10 But why do you judge your brother? Or why do you show contempt for your brother? For we shall all stand before the judgment seat of Christ. 11 For it is written: “As I live, says the LORD, every knee shall bow to Me, and every tongue shall confess to God.” 12 So then each of us shall give account of himself to God. 13 Therefore let us not judge one another anymore, but rather resolve this, not to put a stumbling block or a cause to fall in our brother’s way.

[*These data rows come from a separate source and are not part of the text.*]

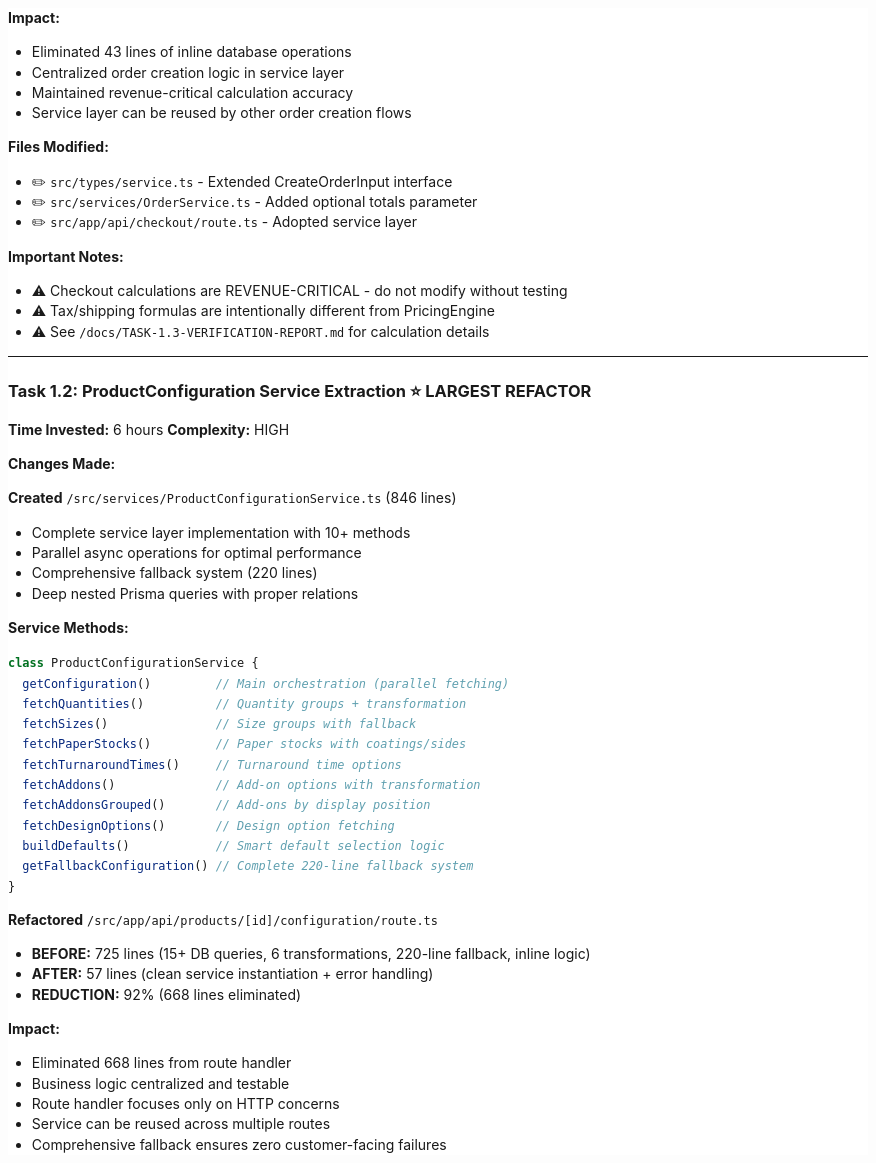 **Impact:**
- Eliminated 43 lines of inline database operations
- Centralized order creation logic in service layer
- Maintained revenue-critical calculation accuracy
- Service layer can be reused by other order creation flows

**Files Modified:**
- ✏️ `src/types/service.ts` - Extended CreateOrderInput interface
- ✏️ `src/services/OrderService.ts` - Added optional totals parameter
- ✏️ `src/app/api/checkout/route.ts` - Adopted service layer

**Important Notes:**
- ⚠️ Checkout calculations are REVENUE-CRITICAL - do not modify without testing
- ⚠️ Tax/shipping formulas are intentionally different from PricingEngine
- ⚠️ See `/docs/TASK-1.3-VERIFICATION-REPORT.md` for calculation details

---

### Task 1.2: ProductConfiguration Service Extraction ⭐ LARGEST REFACTOR
**Time Invested:** 6 hours
**Complexity:** HIGH

**Changes Made:**

**Created** `/src/services/ProductConfigurationService.ts` (846 lines)
- Complete service layer implementation with 10+ methods
- Parallel async operations for optimal performance
- Comprehensive fallback system (220 lines)
- Deep nested Prisma queries with proper relations

**Service Methods:**
```typescript
class ProductConfigurationService {
  getConfiguration()         // Main orchestration (parallel fetching)
  fetchQuantities()          // Quantity groups + transformation
  fetchSizes()               // Size groups with fallback
  fetchPaperStocks()         // Paper stocks with coatings/sides
  fetchTurnaroundTimes()     // Turnaround time options
  fetchAddons()              // Add-on options with transformation
  fetchAddonsGrouped()       // Add-ons by display position
  fetchDesignOptions()       // Design option fetching
  buildDefaults()            // Smart default selection logic
  getFallbackConfiguration() // Complete 220-line fallback system
}
```

**Refactored** `/src/app/api/products/[id]/configuration/route.ts`
- **BEFORE:** 725 lines (15+ DB queries, 6 transformations, 220-line fallback, inline logic)
- **AFTER:** 57 lines (clean service instantiation + error handling)
- **REDUCTION:** 92% (668 lines eliminated)

**Impact:**
- Eliminated 668 lines from route handler
- Business logic centralized and testable
- Route handler focuses only on HTTP concerns
- Service can be reused across multiple routes
- Comprehensive fallback ensures zero customer-facing failures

14 I know and am convinced by the Lord Jesus that there is nothing unclean of itself; but to him who considers anything to be unclean, to him it is unclean. 15 Yet if your brother is grieved because of your food, you are no longer walking in love. Do not destroy with your food the one for whom Christ died. 16 Therefore do not let your good be spoken of as evil; 17 for the kingdom of God is not eating and drinking, but righteousness and peace and joy in the Holy Spirit. 18 For he who serves Christ in these things is acceptable to God and approved by men. 19 Therefore let us pursue the things which make for peace and the things by which one may edify another. 20 Do not destroy the work of God for the sake of food. All things indeed are pure, but it is evil for the man who eats with offense. 21 It is good neither to eat meat nor drink wine nor do anything by which your brother stumbles or is offended or is made weak. 22 Do you have faith? Have it to yourself before God. Happy is he who does not condemn himself in what he approves. 23 But he who doubts is condemned if he eats, because he does not eat from faith; for whatever is not from faith is sin.

15:1 We then who are strong ought to bear with the scruples of the weak, and not to please ourselves. 2 Let each of us please his neighbor for his good, leading to edification. 3 For even Christ did not please Himself; but as it is written, “The reproaches of those who reproached You fell on Me.”


Here we are warned to not judge a fellow Christian, who is also a servant of God, for less than clear sin. For to Christ, the Master of you and your fellow believer, you will have to make account. God is Master and to Him alone all believers are responsible. Paul includes himself in the camp of those who are strong, because as a Christian now, the old Jewish food taboos no longer applied. We see clearly that Paul is not discussing conduct that in the light of Scripture is clearly sinful, but conduct concerning that which Christians may legitimately differ (in this case, food regulations).

With regard to such matters, decisions should be guided by a conscience formed by the agape love of God for us all. Christ so valued the weak brother as to die for him. Surely the strong Christian ought to be willing to make adjustments in his own behavior for the sake of such brothers. To do otherwise runs the risk of causing your own understanding of Christian liberty to be spoken of as evil. To exercise freedom without responsibility can lead to evil results. We who are strong in Christ, and thus have Christian freedom, are to bear the cross for the sake of the weaker brethren. Not merely to tolerate or put up with, but to uphold lovingly. We should not insist on pleasing ourselves. Not that a Christian should never please himself, but that he should not insist on doing what he wants without regard to the scruples of other Christians.